Me parece estupendo y, de hecho, imprescindible, que la cristiandad sepa entender la etapa histórica en la que nos situamos y dialogar con ella. Estoy a favor de la contextualización de nuestras formas de presentar el evangelio a una cultura concreta, pero no podemos diluir o modificar el contenido del evangelio a nuestro antojo. Cuando hablamos de contextualizar el evangelio no nos referimos a la adaptación o reinterpretación del mensaje cristiano de modo que este sea agradable a los oídos del hombre posmoderno. El mensaje que enseñamos es siempre el mismo, el mensaje apostólico y universal, y “si alguno enseña otra cosa, y no se conforma a las sanas palabras de nuestro Señor Jesucristo, y a la doctrina que es conforme a la piedad, está envanecido, nada sabe” (1 Ti 6, 3-4).

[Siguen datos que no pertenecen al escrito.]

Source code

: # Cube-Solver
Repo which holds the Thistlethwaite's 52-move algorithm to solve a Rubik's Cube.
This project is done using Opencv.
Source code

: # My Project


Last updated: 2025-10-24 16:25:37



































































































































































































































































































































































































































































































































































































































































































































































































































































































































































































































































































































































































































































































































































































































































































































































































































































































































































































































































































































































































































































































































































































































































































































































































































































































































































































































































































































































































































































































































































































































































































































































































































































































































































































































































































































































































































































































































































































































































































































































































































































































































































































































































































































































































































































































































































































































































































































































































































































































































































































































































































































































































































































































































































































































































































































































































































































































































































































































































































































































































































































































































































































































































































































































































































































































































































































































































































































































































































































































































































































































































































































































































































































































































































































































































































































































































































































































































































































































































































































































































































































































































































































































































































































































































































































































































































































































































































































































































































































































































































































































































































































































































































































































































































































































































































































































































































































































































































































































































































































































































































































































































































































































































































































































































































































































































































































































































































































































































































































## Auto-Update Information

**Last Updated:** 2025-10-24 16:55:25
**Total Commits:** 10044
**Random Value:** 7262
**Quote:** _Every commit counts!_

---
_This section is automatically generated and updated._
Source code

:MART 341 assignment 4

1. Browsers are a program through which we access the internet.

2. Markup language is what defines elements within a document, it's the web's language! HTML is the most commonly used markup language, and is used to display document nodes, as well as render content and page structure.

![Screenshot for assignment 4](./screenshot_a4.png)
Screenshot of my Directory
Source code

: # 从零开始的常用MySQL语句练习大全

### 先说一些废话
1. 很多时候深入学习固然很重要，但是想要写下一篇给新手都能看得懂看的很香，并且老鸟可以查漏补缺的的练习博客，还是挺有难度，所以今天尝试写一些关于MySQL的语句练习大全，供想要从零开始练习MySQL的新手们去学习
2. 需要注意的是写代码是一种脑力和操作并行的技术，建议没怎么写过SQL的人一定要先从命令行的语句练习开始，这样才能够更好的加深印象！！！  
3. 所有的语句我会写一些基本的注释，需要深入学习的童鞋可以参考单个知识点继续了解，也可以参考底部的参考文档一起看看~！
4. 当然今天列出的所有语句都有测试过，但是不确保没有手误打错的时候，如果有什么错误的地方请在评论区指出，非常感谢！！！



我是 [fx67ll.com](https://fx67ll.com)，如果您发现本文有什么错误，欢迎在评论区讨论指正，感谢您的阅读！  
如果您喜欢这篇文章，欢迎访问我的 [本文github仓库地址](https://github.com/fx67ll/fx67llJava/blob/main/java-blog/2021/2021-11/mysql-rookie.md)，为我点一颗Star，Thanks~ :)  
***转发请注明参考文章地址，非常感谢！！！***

Es cierto que determinadas iglesias hacen un uso abusivo e incorrecto de la expresión “sana doctrina”, apropiándose de este título, con la pretensión de que ellos son la única iglesia o denominación portadora de la verdad. Es cierto que, con demasiada frecuencia, llamamos “sana doctrina” a posiciones, interpretaciones o teologías especulativas que nada tienen que ver con aquello a lo que las Sagradas Escrituras llaman “sana doctrina”. ¡Denunciemos los abusos! ¡Corrijámoslos! Pero no hay motivo para renunciar a la pretensión de tener la “sana doctrina”, siempre y cuando podamos sostener nuestras convicciones con absoluta coherencia a la luz de la Palabra de Dios, de la fe histórica de la iglesia (tradición) y de la razón –estas dos últimas, al servicio del Texto Sagrado–. Quizá, el problema es que no sabemos diferenciar entre la sana doctrina y la teología especulativa. En lo personal, puedo reconocer la “sana doctrina” en otras iglesias y en otras denominaciones cristianas distintas a la que yo pertenezco, aunque discrepe con ellos en multitud de aspectos secundarios de la fe. Pero, por supuesto, no todos los aspectos de la fe son secundarios. Algunos son innegociables. Sin ellos, “vana sería nuestra fe y nuestra predicación” (1 Co 15, 14). Y cuando sea necesario, no debemos dudar en corregir, argumentar, defender y denunciar las “herejías”, aunque vengan de la mano de grandilocuentes “eruditos”. Pues ya nos avisó el apóstol Pedro: “Habrá entre vosotros falsos maestros, que introducirán encubiertamente herejías destructoras, y aun negarán al Señor que los rescató, atrayendo sobre sí mismos destrucción repentina” (2 P 2, 1).

Gracias a Dios, hay “eruditos” y eruditos. Eruditos con una fe que está fundada en la sabiduría de los hombres –a la que Dios llama insensatez en 1 Corintios 3, 19–, y una fe que está fundada en la sabiduría y el poder de Dios. Ningún hombre en sus cabales debería rechazar la erudición, simplemente, debe saber reconocerla. Pero para reconocerla, hay que estar abiertos a la crítica, al diálogo, al debate, a la defensa de la “sana doctrina” y, por ende, siempre será necesario una iglesia donde sí exista la “sana doctrina”, los “dogmas” y donde, como consecuencia, también existan inevitablemente las “herejías”.